The problem: Search the records below for the word "libraries", then return every line where it appears.

[Extracted records — start]

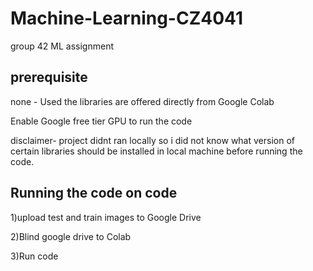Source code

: # Machine-Learning-CZ4041

group 42 ML assignment

## prerequisite

none - Used the libraries are offered directly from Google Colab

Enable Google free tier GPU to run the code 

disclaimer- project didnt ran locally so  i did not know what version of certain libraries should be installed in local machine before running the code. 

## Running the code on code 

1)upload test and train images to Google Drive 

2)Blind google drive to Colab

3)Run code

[Extracted records — finish]

Exercise answer:
none - Used the libraries are offered directly from Google Colab
disclaimer- project didnt ran locally so  i did not know what version of certain libraries should be installed in local machine before running the code. 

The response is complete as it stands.